Чем больше Паша размышлял, тем сильнее укреплялся в мысли, что расщепление атома является детской игрушкой по сравнению с познанием человеческой психики. И если уж становиться известным врачом, то именно на ниве психиатрии. Там сплошные вопросы, ответы на которые ждет человечество.

С этой мыслью Паша поступил в медицинский институт, выбрав психиатрию как наиболее плодородную почву для взращивания славы. Ну и денег, куда ж без них.

Учеба давалась ему легко. Упорство, закаленное на божьих коровках, очень пригодилось при изучении разнокалиберных химий и биологий. Согласно учебному плану, Павел оттачивал материалистическую картину мира, но в душе оставался закоренелым и законспирированным сторонником идеи, что есть силы, не улавливаемые никакими приборами, не подлежащие обнаружению простыми органами чувств. Он верил в шаманов, в чудодейственные иконы, в прозрения, в предсказания и прочие потусторонние штуки. И знал, что только встреча с ними может дать ему настоящую славу.

Окончив институт, пошел работать в психбольницу. Там стал Павлом Петровичем. Учитывая старательность и преимущественно женский кадровый состав, быстро дошел до должности главврача. На этом хорошие новости заканчивались.

Неприятным сюрпризом стало то, что в психиатрии рутины оказалось ничуть не меньше, чем в любой другой области медицины. Обычная работа, правда, с необычным контингентом. Не к тому стремился Павел Петрович. Казалось, что психиатрия стала продолжением истории с божьими коровками и сладким снегом – хлопот много, а выхлоп нулевой.

Все изменила случайная встреча. Проводя обход вверенного ему заведения, Павел Петрович заметил сутулую спину, показавшуюся ему смутно знакомой. Халат, накинутый на плечи, говорил о том, что это посетитель. Человек шел, характерно загребая воздух левой рукой. Так ходил его бывший учитель, светило в области нейродегенеративных заболеваний. Павел Петрович нагнал и слегка попридержал учителя за рукав.

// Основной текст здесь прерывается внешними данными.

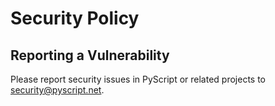 # Security Policy

## Reporting a Vulnerability

Please report security issues in PyScript or related projects to security@pyscript.net.
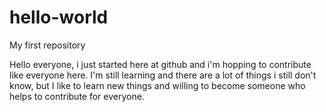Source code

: # hello-world
My first repository



Hello everyone, i just started here at github and i'm hopping to contribute like everyone here.
I'm still learning and there are a lot of things i still don't know, but I like to learn new things
and willing to become someone who helps to contribute for everyone.
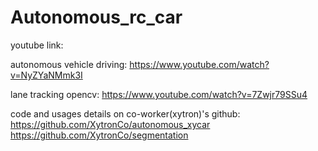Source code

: # Autonomous_rc_car

youtube link:

autonomous vehicle driving:
https://www.youtube.com/watch?v=NyZYaNMmk3I

lane tracking opencv:
https://www.youtube.com/watch?v=7Zwjr79SSu4

code and usages details on co-worker(xytron)'s github:
https://github.com/XytronCo/autonomous_xycar
https://github.com/XytronCo/segmentation
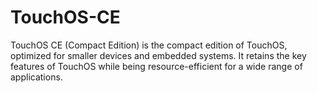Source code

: # TouchOS-CE
TouchOS CE (Compact Edition) is the compact edition of TouchOS, optimized for smaller devices and embedded systems. It retains the key features of TouchOS while being resource-efficient for a wide range of applications.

– Ба, какими судьбами? Как вы к нам, Ефим Соломонович?

В полы белого медицинского халата, наброшенного на сухие плечи старого профессора, Павел Петрович поймал свою синюю птицу удачи.

Старый профессор

Профессор сдал. Издалека, благодаря характерному движению левой руки, он был узнаваем, а вблизи бросалось в глаза, как он постарел. Павел Петрович прикинул, сколько лет прошло с их последней встречи, и понял, что это не возраст. По примерным расчетам выходило, что профессору около шестидесяти. Судя по тому, как он похудел, над ним безжалостно изгаляется онкология. Болезнь, как виртуозный скульптор, поработала над ним. Прорыла по щекам канавы морщин, сточила щеки, истончила губы.

– Вот, сестру проведать пришел. – Старый профессор еле держался на ногах.